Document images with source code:
*** Begin section ***

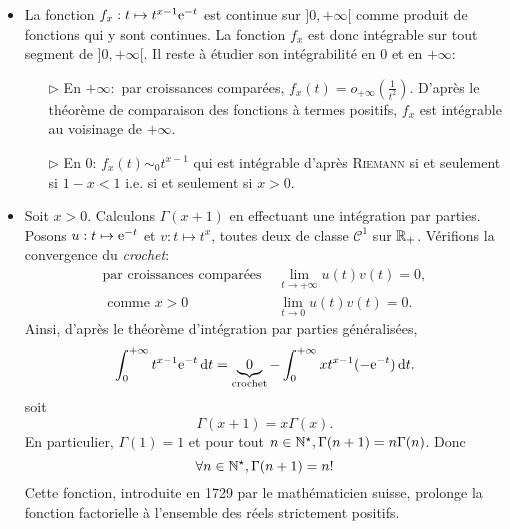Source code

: \begin{preuve}
    \begin{itemize}
        \item La fonction $f_x:t \mapsto t^{x-1} \mathrm{e}^{-t}$ est continue sur $]0, + \infty[$ comme produit de fonctions qui y sont continues. La fonction $f_x$ est donc intégrable sur tout segment de $]0, +\infty[$. Il reste à étudier son intégrabilité en $0$ et en $+ \infty$:
        \begin{itemize}
            \item[$\triangleright$] En $+\infty:$ par croissances comparées, $f_x(t) = o_{+\infty} \left(\frac{1}{t^2} \right)$. D'après le théorème de comparaison des fonctions à termes positifs, $f_x$ est intégrable au voisinage de $+\infty$.
            \item[$\triangleright$] En $0$: $f_x(t) \sim_0 t^{x-1}$ qui est intégrable d'après \textsc{Riemann} si et seulement si $1-x < 1$ i.e. si et seulement si $x > 0$.
        \end{itemize}
        

        \item Soit $x > 0$. Calculons $\Gamma(x+1)$ en effectuant une intégration par parties. Posons $u:t \mapsto \mathrm{e}^{-t}$ et $v:t \mapsto t^x$, toutes deux de classe $\mathscr{C}^1$ sur $\mathbb{R}_+$. Vérifions la convergence du \emph{crochet}:
        \begin{align*}
            \text{par croissances comparées } & \lim_{t \to +\infty} u(t) v(t) = 0, \\
            \text{ comme } x > 0 & \lim_{t \to 0} u(t) v(t) = 0.
        \end{align*}
        Ainsi, d'après le théorème d'intégration par parties généralisées, 
        $$\int_{0}^{+\infty} t^{x-1} \mathrm{e}^{-t} \, \mathrm{d} t = \underbrace{0}_{\text{crochet}} - \int_{0}^{+\infty} xt^{x-1} (-\mathrm{e}^{-t}) \, \mathrm{d} t.$$
        soit 
        $$\Gamma(x+1) = x \Gamma(x).$$
        En particulier, $\Gamma(1) = 1$ et pour tout $n \in \mathbb{N}^\star, \Gamma(n+1) = n \Gamma(n)$. Donc
        $$\forall n \in \mathbb{N}^\star, \Gamma(n+1) = n!$$
        Cette fonction, introduite en 1729 par le mathématicien suisse, prolonge la fonction factorielle à l'ensemble des réels strictement positifs.
    \end{itemize}
\end{preuve}
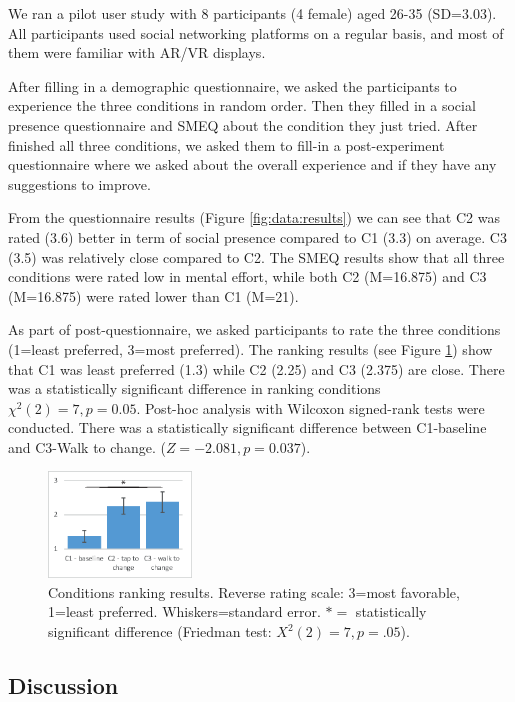 We ran a pilot user study with 8 participants (4 female) aged 26-35 (SD=3.03). All participants used social networking platforms on a regular basis, and most of them were familiar with AR/VR displays. 

After filling in a demographic questionnaire, we asked the participants to experience the three conditions in random order. Then they filled in a social presence questionnaire and SMEQ about the condition they just tried. After finished all three conditions, we asked them to fill-in a post-experiment questionnaire where we asked about the overall experience and if they have any suggestions to improve. 

From the questionnaire results (Figure \ref{fig:data:results}) we can see that C2 was rated (3.6) better in term of social presence compared to C1 (3.3) on average. C3 (3.5) was relatively close compared to C2. The SMEQ results show that all three conditions were rated low in mental effort, while both C2 (M=16.875) and C3 (M=16.875) were rated lower than C1 (M=21).

As part of post-questionnaire, we asked participants to rate the three conditions (1=least preferred, 3=most preferred). The ranking results (see Figure \ref{fig:data:ranking}) show that C1 was least preferred (1.3) while C2 (2.25) and C3 (2.375) are close. There was a statistically significant difference in ranking conditions $\chi^2(2)=7, p=0.05$. Post-hoc analysis with Wilcoxon signed-rank tests were conducted. There was a statistically significant difference between C1-baseline and C3-Walk to change. ($Z=-2.081, p=0.037$).

\begin{figure}[h]
  \centering
  \includegraphics[width=1.5in]{images/chi/images-05.eps}
  \caption{Conditions ranking results. Reverse rating scale: 3=most favorable, 1=least preferred. Whiskers=standard error. $*=$ statistically significant difference (Friedman test: $X^2(2)=7, p=.05$).}  
      \label{fig:data:ranking}
\end{figure}

\subsection{Discussion}

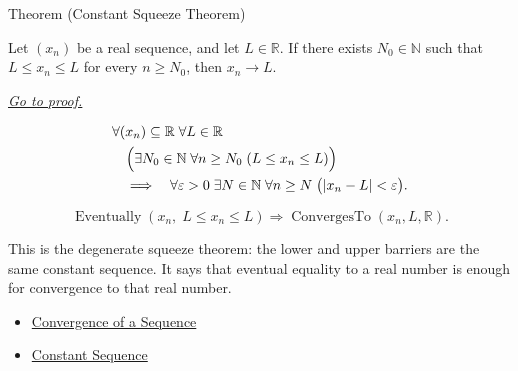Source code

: \begin{theorembox}{Theorem (Constant Squeeze Theorem)}
\begin{theorem}
\label{thm:constant-squeeze-theorem}

Let $(x_n)$ be a real sequence, and let $L\in\mathbb{R}$. If there
exists $N_0\in\mathbb{N}$ such that $L\le x_n\le L$ for every
$n\ge N_0$, then $x_n\to L$.

\smallskip
\noindent
\hyperref[prf:constant-squeeze-theorem]{\textit{Go to proof.}}
\end{theorem}
\end{theorembox}

\begin{remark*}
\[
\begin{aligned}
&\forall (x_n)\subseteq\mathbb{R}\;\forall L\in\mathbb{R}\\
&\quad\Bigl(
  \exists N_0\in\mathbb{N}\;\forall n\ge N_0\;(L\le x_n\le L)
\Bigr)\\
&\quad\Longrightarrow\quad
\forall \varepsilon>0\;\exists N\in\mathbb{N}\;\forall n\ge N\;
\bigl(|x_n-L|<\varepsilon\bigr).
\end{aligned}
\]
\end{remark*}

\begin{remark*}
\[
\operatorname{Eventually}(x_n,\;L\le x_n\le L)
\Longrightarrow
\operatorname{ConvergesTo}(x_n,L,\mathbb{R}).
\]
\end{remark*}

\begin{remark*}[Interpretation]
This is the degenerate squeeze theorem: the lower and upper barriers are the
same constant sequence. It says that eventual equality to a real number is
enough for convergence to that real number.
\end{remark*}

\begin{dependencies}
\begin{itemize}
  \item \hyperref[def:convergent-sequence]{Convergence of a Sequence}
  \item \hyperref[def:constant-sequence]{Constant Sequence}
\end{itemize}
\end{dependencies}


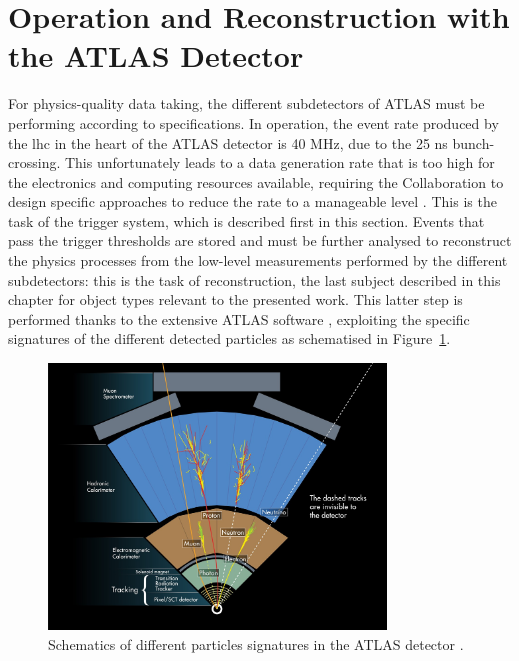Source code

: \section{Operation and Reconstruction with the ATLAS Detector}\label{chap-atlas-reco}
For physics-quality data taking, the different subdetectors of ATLAS must be performing according to specifications. In operation, the event rate produced by the \gls{lhc} in the heart of the ATLAS detector is 40 MHz, due to the 25 ns bunch-crossing. This unfortunately leads to a data generation rate that is too high for the electronics and computing resources available, requiring the Collaboration to design specific approaches to reduce the rate to a manageable level \cite{Nedden_2017}. This is the task of the trigger system, which is described first in this section. Events that pass the trigger thresholds are stored and must be further analysed to reconstruct the physics processes from the low-level measurements performed by the different subdetectors: this is the task of reconstruction, the last subject described in this chapter for object types relevant to the presented work. This latter step is performed thanks to the extensive ATLAS software \cite{ATL-SOFT-PUB-2021-001, ATL-SOFT-PUB-2020-001}, exploiting the specific signatures of the different detected particles as schematised in Figure~\ref{fig-ATLASdetect}.

\begin{figure}[!h]
  \centering
  \includegraphics[width=0.8\textwidth]{Images/ATLAS/ATLASdetection.jpg}
  \caption{Schematics of different particles signatures in the ATLAS detector \cite{Pequenao:1505342}.}
  \label{fig-ATLASdetect}
\end{figure}

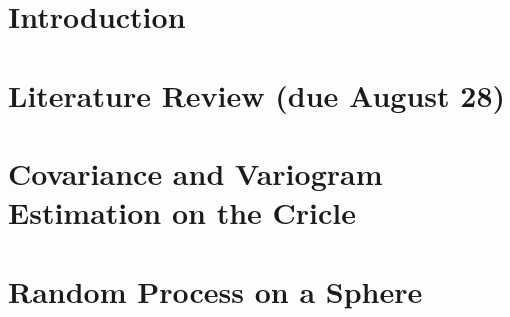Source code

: \documentclass[phd]{uncgdissertation}
\begin{document}
\tableofcontents %


\listoftables   


\listoffigures   


\mainmatter %


\chapter{Introduction}


\chapter{Literature Review (due August 28)}
%


\chapter{Covariance and Variogram Estimation on the Cricle}


\chapter{Random Process on a Sphere}


\end{document}
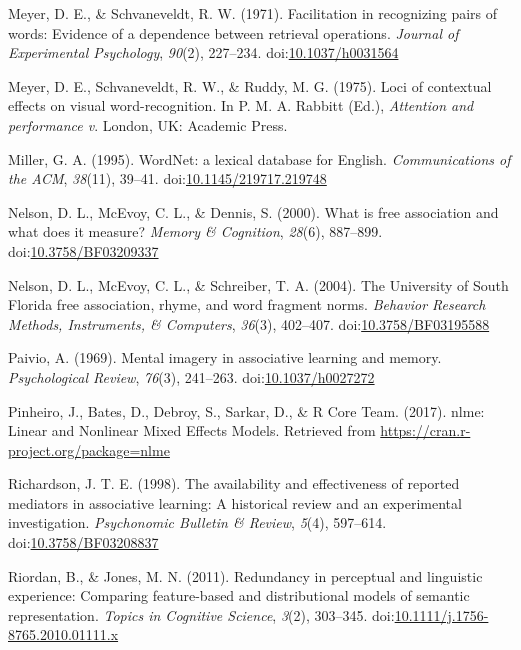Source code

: \documentclass[english,man]{apa6}
\theoremstyle{definition}
\theoremstyle{definition}
\theoremstyle{definition}
\theoremstyle{remark}
\begin{document}
\hypertarget{ref-Meyer1971}{}
Meyer, D. E., \& Schvaneveldt, R. W. (1971). Facilitation in recognizing
pairs of words: Evidence of a dependence between retrieval operations.
\emph{Journal of Experimental Psychology}, \emph{90}(2), 227--234.
doi:\href{https://doi.org/10.1037/h0031564}{10.1037/h0031564}

\hypertarget{ref-Meyer1975}{}
Meyer, D. E., Schvaneveldt, R. W., \& Ruddy, M. G. (1975). Loci of
contextual effects on visual word-recognition. In P. M. A. Rabbitt
(Ed.), \emph{Attention and performance v}. London, UK: Academic Press.

\hypertarget{ref-Miller1995}{}
Miller, G. A. (1995). WordNet: a lexical database for English.
\emph{Communications of the ACM}, \emph{38}(11), 39--41.
doi:\href{https://doi.org/10.1145/219717.219748}{10.1145/219717.219748}

\hypertarget{ref-Nelson2000}{}
Nelson, D. L., McEvoy, C. L., \& Dennis, S. (2000). What is free
association and what does it measure? \emph{Memory \& Cognition},
\emph{28}(6), 887--899.
doi:\href{https://doi.org/10.3758/BF03209337}{10.3758/BF03209337}

\hypertarget{ref-Nelson2004}{}
Nelson, D. L., McEvoy, C. L., \& Schreiber, T. A. (2004). The University
of South Florida free association, rhyme, and word fragment norms.
\emph{Behavior Research Methods, Instruments, \& Computers},
\emph{36}(3), 402--407.
doi:\href{https://doi.org/10.3758/BF03195588}{10.3758/BF03195588}

\hypertarget{ref-Paivio1969}{}
Paivio, A. (1969). Mental imagery in associative learning and memory.
\emph{Psychological Review}, \emph{76}(3), 241--263.
doi:\href{https://doi.org/10.1037/h0027272}{10.1037/h0027272}

\hypertarget{ref-Pinheiro2017}{}
Pinheiro, J., Bates, D., Debroy, S., Sarkar, D., \& R Core Team. (2017).
nlme: Linear and Nonlinear Mixed Effects Models. Retrieved from
\url{https://cran.r-project.org/package=nlme}

\hypertarget{ref-Richardson1998}{}
Richardson, J. T. E. (1998). The availability and effectiveness of
reported mediators in associative learning: A historical review and an
experimental investigation. \emph{Psychonomic Bulletin \& Review},
\emph{5}(4), 597--614.
doi:\href{https://doi.org/10.3758/BF03208837}{10.3758/BF03208837}

\hypertarget{ref-Riordan2011}{}
Riordan, B., \& Jones, M. N. (2011). Redundancy in perceptual and
linguistic experience: Comparing feature-based and distributional models
of semantic representation. \emph{Topics in Cognitive Science},
\emph{3}(2), 303--345.
doi:\href{https://doi.org/10.1111/j.1756-8765.2010.01111.x}{10.1111/j.1756-8765.2010.01111.x}
\end{document}
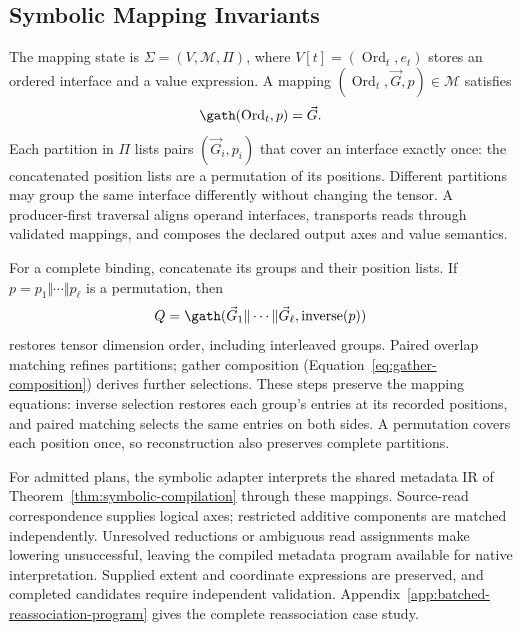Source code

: \subsection{Symbolic Mapping Invariants}
\label{app:symbolic-mapping-reassociation}
The mapping state is $\Sigma=(V,\mathcal M,\Pi)$, where
$V[t]=(\operatorname{Ord}_t,e_t)$ stores an ordered interface and a value expression.
A mapping $(\operatorname{Ord}_t,\vec G,p)\in\mathcal M$ satisfies
\begin{equation}
 \gath(\operatorname{Ord}_t,p)=\vec G.
 \label{extended:eq:mapping-invariant}
\end{equation}
Each partition in $\Pi$ lists pairs $(\vec G_i,p_i)$ that cover an
interface exactly once: the concatenated position lists are a permutation
of its positions. Different partitions may group the same interface
differently without changing the tensor. A producer-first traversal
aligns operand interfaces, transports reads through validated mappings,
and composes the declared output axes and value semantics.

For a complete binding, concatenate its groups and their position lists.
If $p=p_1\Vert\cdots\Vert p_\ell$ is a permutation, then
\begin{equation}
 Q=\gath(\vec G_1\Vert\cdots\Vert\vec G_\ell,\operatorname{inverse}(p))
 \label{extended:eq:rebuilt-interfaces}
\end{equation}
restores tensor dimension order, including interleaved groups.
Paired overlap matching refines partitions; gather composition
(Equation~\eqref{eq:gather-composition}) derives further selections.
These steps preserve the mapping equations: inverse selection restores
each group's entries at its recorded positions, and paired matching selects
the same entries on both sides. A permutation covers each position once,
so reconstruction also preserves complete partitions.

\label{app:mappings-to-attribute-programs}
For admitted plans, the symbolic adapter interprets the shared metadata IR
of Theorem~\ref{thm:symbolic-compilation} through these mappings. Source-read
correspondence supplies logical axes; restricted additive components are
matched independently. Unresolved reductions or ambiguous read assignments
make lowering unsuccessful, leaving the compiled metadata program available
for native interpretation. Supplied extent and coordinate expressions are
preserved, and completed candidates require independent validation.
Appendix~\ref{app:batched-reassociation-program} gives the complete
reassociation case study.


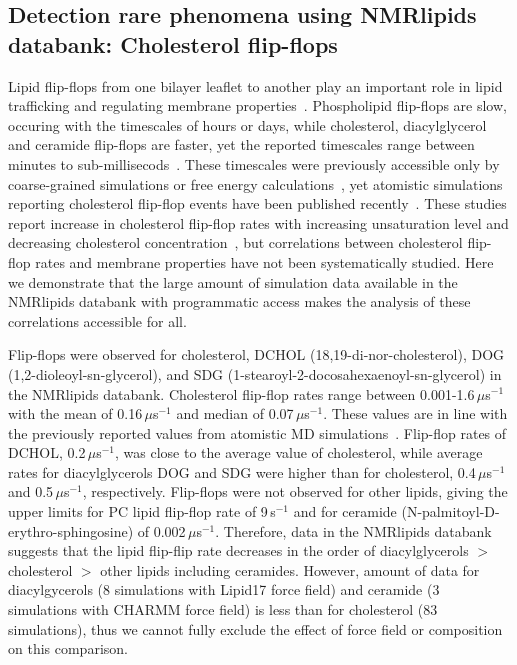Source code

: \documentclass[fleqn,10pt]{wlscirep}
\begin{document}
\subsection{Detection rare phenomena using NMRlipids databank: Cholesterol flip-flops}
Lipid flip-flops from one bilayer leaflet to another play an important role in lipid trafficking and regulating membrane properties~\cite{vanmeer08}. Phospholipid flip-flops are slow, occuring with the timescales of hours or days, while cholesterol, diacylglycerol and ceramide flip-flops are faster, yet the reported timescales range between minutes to sub-millisecods~\cite{vanmeer08,steck12,parisio16,gu19}. These timescales were previously accessible only by coarse-grained simulations or free energy calculations~\cite{parisio16}, yet atomistic simulations reporting cholesterol flip-flop events have been published recently~\cite{gu19,javanainen19,baral20}. 
These studies report increase in cholesterol flip-flop rates with increasing unsaturation level and decreasing cholesterol concentration~\cite{gu19,javanainen19}, but correlations between cholesterol flip-flop rates and membrane properties have not been systematically studied. Here we demonstrate that the large amount of simulation data available in the NMRlipids databank with programmatic access makes the analysis of these correlations accessible for all.


Flip-flops were observed for cholesterol, %
DCHOL (18,19-di-nor-cholesterol), %
DOG (1,2-dioleoyl-sn-glycerol), %
and SDG (1-stearoyl-2-docosahexaenoyl-sn-glycerol) in the NMRlipids databank. Cholesterol flip-flop rates range between 0.001-1.6\,$\mu$s$^{-1}$ with the mean of 0.16\,$\mu$s$^{-1}$ and median of 0.07\,$\mu$s$^{-1}$. These values are in line with the previously reported values from atomistic MD simulations~\cite{gu19,javanainen19,baral20}. Flip-flop rates of DCHOL, 0.2\,$\mu$s$^{-1}$, was close to the average value of cholesterol, while average rates for diacylglycerols DOG and SDG were higher than for cholesterol, 0.4\,$\mu$s$^{-1}$ and 0.5\,$\mu$s$^{-1}$, respectively. Flip-flops were not observed for other lipids, giving the upper limits for PC lipid flip-flop rate of 9\,s$^{-1}$ and for ceramide (N-palmitoyl-D-erythro-sphingosine) of 0.002\,$\mu$s$^{-1}$. Therefore, data in the NMRlipids databank suggests that the lipid flip-flip rate decreases in the order of diacylglycerols $>$ cholesterol $>$ other lipids including ceramides. However, amount of data for diacylgycerols (8 simulations with Lipid17 force field) and ceramide (3 simulations with CHARMM force field) is less than for cholesterol (83 simulations), thus we cannot fully exclude the effect of force field or composition on this comparison.
\end{document}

*** End section ***

Wherever the string "subsection" appears in the data above, copy the line it sits in.

\subsection{Discussion}
: \subsection{Symbolic Mapping Invariants}
\subsection{Detection rare phenomena using NMRlipids databank: Cholesterol flip-flops}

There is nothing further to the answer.